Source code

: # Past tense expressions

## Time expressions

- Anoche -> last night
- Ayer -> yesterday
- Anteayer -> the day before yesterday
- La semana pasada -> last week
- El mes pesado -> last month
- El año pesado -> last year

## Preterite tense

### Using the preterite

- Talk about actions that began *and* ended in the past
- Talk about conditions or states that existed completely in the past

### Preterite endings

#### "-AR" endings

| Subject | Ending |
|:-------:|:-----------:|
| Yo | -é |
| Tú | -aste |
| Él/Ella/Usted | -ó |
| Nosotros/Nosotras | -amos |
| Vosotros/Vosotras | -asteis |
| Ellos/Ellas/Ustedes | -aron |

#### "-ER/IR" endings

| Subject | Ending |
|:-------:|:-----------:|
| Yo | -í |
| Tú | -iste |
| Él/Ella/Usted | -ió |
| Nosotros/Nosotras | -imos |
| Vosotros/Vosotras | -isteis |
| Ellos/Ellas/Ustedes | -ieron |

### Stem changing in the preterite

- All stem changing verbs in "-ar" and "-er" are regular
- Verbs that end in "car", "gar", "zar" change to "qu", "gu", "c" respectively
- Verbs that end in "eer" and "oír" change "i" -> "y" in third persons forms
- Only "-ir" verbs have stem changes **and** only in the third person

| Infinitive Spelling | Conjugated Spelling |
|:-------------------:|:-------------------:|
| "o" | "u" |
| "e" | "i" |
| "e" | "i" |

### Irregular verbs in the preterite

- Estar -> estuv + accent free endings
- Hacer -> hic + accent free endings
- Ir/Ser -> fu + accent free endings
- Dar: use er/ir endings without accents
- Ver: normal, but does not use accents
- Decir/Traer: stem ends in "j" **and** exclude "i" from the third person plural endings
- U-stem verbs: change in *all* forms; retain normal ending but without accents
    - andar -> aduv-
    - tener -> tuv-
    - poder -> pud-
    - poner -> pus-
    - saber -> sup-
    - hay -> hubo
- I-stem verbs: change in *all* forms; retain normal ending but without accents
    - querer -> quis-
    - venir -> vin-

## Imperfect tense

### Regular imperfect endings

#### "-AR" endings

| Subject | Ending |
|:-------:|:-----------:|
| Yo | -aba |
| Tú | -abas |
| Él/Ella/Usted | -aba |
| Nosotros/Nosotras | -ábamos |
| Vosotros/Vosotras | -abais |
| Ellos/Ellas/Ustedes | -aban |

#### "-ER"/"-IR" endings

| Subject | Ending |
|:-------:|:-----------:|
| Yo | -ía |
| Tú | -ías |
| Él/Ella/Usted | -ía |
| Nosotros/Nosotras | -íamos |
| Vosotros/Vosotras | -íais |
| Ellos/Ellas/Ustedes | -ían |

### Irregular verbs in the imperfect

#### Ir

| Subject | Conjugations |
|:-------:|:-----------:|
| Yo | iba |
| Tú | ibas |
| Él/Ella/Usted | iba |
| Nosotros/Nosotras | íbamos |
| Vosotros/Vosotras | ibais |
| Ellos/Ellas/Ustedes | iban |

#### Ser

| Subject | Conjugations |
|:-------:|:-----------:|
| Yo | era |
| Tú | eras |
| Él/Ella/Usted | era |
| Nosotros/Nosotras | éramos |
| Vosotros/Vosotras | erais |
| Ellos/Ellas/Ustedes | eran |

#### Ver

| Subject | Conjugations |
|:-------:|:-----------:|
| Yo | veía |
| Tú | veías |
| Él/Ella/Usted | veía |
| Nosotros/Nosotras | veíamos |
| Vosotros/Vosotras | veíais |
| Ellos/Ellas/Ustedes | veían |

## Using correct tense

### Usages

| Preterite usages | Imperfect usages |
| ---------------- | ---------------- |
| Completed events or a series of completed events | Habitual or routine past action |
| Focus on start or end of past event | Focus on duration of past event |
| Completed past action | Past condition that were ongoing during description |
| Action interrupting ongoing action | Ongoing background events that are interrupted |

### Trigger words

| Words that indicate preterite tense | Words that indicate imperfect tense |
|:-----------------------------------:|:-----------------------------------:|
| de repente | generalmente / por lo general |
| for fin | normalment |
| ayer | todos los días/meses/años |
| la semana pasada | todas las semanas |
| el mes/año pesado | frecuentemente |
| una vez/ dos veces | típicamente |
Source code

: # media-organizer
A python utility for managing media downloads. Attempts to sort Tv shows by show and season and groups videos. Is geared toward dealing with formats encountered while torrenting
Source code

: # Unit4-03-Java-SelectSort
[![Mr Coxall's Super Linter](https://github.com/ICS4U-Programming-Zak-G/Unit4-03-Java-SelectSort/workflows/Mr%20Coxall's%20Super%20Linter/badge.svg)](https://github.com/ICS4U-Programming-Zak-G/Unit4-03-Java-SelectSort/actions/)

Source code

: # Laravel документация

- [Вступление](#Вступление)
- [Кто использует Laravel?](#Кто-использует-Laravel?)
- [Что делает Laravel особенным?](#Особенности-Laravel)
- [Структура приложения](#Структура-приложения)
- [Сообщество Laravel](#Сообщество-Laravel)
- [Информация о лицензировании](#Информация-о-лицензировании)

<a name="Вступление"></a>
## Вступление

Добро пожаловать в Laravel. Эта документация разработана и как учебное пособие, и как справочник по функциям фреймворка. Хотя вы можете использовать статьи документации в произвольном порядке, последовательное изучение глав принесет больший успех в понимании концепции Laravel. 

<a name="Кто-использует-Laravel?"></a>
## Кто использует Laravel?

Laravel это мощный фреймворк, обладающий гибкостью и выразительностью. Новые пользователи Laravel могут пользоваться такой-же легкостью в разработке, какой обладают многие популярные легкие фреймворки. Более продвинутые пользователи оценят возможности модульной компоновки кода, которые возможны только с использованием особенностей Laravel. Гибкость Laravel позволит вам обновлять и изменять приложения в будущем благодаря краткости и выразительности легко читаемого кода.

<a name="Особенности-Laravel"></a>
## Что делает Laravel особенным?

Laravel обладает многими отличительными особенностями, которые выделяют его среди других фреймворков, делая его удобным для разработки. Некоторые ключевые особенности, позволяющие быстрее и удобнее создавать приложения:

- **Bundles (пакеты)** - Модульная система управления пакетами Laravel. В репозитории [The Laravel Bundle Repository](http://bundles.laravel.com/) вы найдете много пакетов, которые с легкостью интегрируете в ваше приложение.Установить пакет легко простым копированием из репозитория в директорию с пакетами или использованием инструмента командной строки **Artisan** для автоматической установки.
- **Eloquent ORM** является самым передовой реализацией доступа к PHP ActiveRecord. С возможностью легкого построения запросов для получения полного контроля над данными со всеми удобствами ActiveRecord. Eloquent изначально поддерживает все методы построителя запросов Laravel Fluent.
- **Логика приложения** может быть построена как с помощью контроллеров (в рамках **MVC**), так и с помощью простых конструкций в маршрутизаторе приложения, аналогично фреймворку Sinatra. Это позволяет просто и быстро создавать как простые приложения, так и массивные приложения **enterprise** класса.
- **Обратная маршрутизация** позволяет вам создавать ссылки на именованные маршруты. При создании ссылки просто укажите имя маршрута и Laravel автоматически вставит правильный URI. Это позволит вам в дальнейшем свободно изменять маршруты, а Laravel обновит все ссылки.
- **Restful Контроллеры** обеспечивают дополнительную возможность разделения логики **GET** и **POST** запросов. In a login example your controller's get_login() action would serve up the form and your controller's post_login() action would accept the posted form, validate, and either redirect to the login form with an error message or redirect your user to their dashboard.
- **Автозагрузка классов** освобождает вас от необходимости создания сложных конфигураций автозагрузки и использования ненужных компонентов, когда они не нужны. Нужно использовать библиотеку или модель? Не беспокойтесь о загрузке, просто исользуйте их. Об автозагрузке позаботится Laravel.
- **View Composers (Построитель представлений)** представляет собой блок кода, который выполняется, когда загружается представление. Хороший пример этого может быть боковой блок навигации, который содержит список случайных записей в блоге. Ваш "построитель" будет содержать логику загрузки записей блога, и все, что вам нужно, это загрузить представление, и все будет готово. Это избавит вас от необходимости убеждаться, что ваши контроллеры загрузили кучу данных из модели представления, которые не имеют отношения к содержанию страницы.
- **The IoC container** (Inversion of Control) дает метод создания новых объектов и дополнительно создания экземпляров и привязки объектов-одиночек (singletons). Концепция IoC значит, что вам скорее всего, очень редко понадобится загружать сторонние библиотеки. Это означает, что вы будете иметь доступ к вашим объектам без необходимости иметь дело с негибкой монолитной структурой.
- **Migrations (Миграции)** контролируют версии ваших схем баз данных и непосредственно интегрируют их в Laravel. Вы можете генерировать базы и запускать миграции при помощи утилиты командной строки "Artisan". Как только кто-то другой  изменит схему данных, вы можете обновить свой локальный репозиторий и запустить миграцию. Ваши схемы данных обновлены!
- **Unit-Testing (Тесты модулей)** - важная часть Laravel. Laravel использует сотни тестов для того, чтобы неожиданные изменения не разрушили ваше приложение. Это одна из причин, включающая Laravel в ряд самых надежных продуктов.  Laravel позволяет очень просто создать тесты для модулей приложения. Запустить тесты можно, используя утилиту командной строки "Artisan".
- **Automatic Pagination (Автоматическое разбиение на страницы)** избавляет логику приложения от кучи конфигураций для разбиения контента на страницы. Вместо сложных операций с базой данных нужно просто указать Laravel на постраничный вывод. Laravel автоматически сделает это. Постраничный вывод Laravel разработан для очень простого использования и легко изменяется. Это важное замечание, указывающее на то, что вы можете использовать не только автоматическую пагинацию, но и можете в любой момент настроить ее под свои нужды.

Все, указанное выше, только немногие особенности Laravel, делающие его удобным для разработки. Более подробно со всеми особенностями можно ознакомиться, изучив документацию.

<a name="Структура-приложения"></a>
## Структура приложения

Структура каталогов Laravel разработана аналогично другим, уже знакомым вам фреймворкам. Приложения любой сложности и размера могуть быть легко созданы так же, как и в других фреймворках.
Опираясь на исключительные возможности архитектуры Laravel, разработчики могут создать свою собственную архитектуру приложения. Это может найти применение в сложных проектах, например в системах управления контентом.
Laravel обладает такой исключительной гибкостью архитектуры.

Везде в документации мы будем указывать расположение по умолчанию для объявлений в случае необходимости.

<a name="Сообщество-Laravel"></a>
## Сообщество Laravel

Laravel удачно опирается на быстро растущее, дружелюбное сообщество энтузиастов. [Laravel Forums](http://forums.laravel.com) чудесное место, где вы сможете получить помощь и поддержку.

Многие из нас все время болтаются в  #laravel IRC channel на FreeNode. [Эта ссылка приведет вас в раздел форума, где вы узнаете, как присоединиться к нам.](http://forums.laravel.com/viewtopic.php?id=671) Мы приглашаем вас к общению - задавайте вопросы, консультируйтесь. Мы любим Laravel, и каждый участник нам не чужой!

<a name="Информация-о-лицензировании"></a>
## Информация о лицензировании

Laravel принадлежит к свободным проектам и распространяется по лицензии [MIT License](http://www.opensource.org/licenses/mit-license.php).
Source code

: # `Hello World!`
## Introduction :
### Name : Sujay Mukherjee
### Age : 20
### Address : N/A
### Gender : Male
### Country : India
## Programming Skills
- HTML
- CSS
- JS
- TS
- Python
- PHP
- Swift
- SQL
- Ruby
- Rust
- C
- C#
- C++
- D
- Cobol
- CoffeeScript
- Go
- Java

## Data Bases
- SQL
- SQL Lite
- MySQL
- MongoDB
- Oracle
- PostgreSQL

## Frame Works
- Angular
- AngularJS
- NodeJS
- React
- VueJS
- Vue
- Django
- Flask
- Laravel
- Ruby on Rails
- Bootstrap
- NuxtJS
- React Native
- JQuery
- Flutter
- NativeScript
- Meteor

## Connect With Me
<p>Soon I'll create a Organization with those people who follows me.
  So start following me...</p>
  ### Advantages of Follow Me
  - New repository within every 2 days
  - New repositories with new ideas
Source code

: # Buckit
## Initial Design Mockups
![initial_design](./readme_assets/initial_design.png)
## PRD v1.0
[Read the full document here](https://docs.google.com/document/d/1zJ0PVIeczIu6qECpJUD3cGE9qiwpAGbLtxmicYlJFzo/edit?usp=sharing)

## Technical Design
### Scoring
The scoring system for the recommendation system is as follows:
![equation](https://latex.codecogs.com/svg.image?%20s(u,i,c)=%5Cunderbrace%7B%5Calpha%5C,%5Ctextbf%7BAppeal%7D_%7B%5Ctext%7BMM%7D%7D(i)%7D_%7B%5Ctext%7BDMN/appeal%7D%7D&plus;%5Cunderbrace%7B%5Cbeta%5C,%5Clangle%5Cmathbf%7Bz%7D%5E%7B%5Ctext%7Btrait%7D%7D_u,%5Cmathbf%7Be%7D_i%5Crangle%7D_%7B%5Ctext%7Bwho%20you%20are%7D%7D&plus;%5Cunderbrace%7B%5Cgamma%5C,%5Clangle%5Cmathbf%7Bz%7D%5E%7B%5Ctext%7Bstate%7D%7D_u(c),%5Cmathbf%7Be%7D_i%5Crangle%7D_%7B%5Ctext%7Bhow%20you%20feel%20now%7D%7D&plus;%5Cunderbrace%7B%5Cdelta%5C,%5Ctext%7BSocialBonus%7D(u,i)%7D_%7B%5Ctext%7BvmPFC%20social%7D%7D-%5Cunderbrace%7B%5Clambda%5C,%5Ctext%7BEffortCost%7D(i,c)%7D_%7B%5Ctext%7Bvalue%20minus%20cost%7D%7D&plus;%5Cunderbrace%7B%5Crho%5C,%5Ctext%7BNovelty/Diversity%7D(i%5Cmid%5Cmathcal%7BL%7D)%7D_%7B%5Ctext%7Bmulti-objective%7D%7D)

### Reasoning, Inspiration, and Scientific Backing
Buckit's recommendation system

__What is expected__
From the opening line of the data above through the line that contains "## Preterite tense", please print each line as it stands and only those lines.

__Your solution__
Source code

: # Past tense expressions

## Time expressions

- Anoche -> last night
- Ayer -> yesterday
- Anteayer -> the day before yesterday
- La semana pasada -> last week
- El mes pesado -> last month
- El año pesado -> last year

## Preterite tense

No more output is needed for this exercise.